Immense pressure is being brought to bear on both sides by the Americans who do not want to see Kerry’s efforts fail. Neither side wants to be the one blamed for torpedoing talks.
Yet, even if Palestinians and Israelis are brought together – say in a tent placed at a point equidistant from Ramallah and Jerusalem like the one Netanyahu suggested in a recent interview with The Washington Post – finding common ground on key issues such as Palestinian refugees, the future of settlement blocs such as Ariel and Ma’aleh Adumin, Jerusalem and security arrangements will be much harder.
At a time when the region is in turmoil, even those in the government who, like Netanyahu, favor, at least in principle, some kind of two-state solution are rightly wary.

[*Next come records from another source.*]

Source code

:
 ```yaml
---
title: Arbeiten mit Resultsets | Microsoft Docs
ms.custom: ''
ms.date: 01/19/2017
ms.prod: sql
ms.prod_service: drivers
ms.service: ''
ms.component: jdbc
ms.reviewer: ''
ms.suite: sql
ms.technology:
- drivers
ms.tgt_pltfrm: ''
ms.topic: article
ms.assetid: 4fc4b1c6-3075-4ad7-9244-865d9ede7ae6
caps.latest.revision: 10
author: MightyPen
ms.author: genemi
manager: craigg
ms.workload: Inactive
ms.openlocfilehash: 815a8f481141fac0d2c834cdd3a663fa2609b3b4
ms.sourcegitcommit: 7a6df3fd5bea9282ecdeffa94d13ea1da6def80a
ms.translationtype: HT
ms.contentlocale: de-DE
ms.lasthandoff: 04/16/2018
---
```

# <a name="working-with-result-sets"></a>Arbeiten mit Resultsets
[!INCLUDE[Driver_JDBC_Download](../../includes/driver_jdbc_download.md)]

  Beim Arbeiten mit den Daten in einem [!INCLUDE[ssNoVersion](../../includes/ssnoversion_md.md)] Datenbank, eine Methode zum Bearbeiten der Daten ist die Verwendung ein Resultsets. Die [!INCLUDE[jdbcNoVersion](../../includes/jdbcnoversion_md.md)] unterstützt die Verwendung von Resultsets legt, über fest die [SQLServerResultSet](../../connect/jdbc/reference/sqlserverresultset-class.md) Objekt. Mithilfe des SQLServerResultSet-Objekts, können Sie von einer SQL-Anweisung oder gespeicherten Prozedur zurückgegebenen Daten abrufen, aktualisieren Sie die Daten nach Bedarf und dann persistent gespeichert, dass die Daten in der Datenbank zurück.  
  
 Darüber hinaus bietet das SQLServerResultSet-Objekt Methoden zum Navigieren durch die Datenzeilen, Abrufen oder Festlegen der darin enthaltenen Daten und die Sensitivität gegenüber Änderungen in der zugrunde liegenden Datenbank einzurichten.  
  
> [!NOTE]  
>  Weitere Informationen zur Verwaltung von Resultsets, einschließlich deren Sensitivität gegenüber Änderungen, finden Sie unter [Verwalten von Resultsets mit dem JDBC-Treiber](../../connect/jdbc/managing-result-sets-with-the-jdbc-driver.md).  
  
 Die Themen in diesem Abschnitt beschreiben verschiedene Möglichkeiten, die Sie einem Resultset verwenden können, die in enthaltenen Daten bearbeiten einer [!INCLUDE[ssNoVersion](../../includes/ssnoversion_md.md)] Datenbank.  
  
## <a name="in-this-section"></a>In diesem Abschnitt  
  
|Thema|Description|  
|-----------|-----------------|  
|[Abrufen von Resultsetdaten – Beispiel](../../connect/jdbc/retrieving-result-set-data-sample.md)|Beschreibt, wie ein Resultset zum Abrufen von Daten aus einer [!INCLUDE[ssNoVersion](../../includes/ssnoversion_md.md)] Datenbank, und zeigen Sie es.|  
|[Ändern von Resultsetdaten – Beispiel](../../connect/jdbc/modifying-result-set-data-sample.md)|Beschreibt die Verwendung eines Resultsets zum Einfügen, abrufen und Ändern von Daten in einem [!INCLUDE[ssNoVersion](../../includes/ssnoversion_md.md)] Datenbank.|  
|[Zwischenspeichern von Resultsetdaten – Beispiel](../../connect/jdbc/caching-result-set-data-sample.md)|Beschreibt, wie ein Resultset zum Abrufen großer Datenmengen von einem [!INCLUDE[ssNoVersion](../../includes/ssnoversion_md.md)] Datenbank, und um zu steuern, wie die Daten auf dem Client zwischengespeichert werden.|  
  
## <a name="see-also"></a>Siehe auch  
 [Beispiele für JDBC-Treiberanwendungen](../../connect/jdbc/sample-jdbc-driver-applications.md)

The rockets being fired from Gaza Strip at Jewish towns in the South in recent days are a reminder of what happened after Israel dismantled its settlements in Gaza, removed its soldiers and gave Palestinians limited autonomy.
Unless the government is vigilant, the same sort of scenario could easily repeat itself in the West Bank.
Palestinians would control areas located just a few kilometers from strategically sensitive sites such as Ben-Gurion Airport. A Hamas takeover of the West Bank is a real possibility, particularly at a time when like-minded Muslim Brotherhood-affiliated parties have risen to power in Egypt and Tunisia, are leading the opposition to Basher Assad’s Alawite regime in Syria and are the biggest threat to the stability of King Abdullah’s regime in Jordan.
The PA’s incessant incitement against Israel, such as the glorification of terrorists who murdered innocent civilians, combined with widespread PA corruption, the violent bullying of dissidents who dare to criticize any of the PA’s policies – including its ongoing military cooperation with Israel – are pushing more Palestinians in the West Bank into the arms of Hamas.
Hamas offers a less corrupt alternative to the PA.
And supporting Hamas lacks the internal contradictions and hypocrisy of backing a regime that cooperates with Israel, at least on security issues that help the PA monopolize the use of force in the West Bank, while at the same time vilifying the Jewish state and calling for boycotts, divestments and sanctions.
While many, if not most, Israelis believe in principle that a two-state solution is the only way to ensure that the country remains both Jewish and democratic, the realities on the ground are scary. Memories are still vivid of how previous attempts at peace in 1993 (Oslo) and in 2000 (Camp David) deteriorated into waves of terrorist attacks.
Unsurprisingly, Israelis are wary of going down that road again. Kerry should keep this in mind as he returns to the region this week.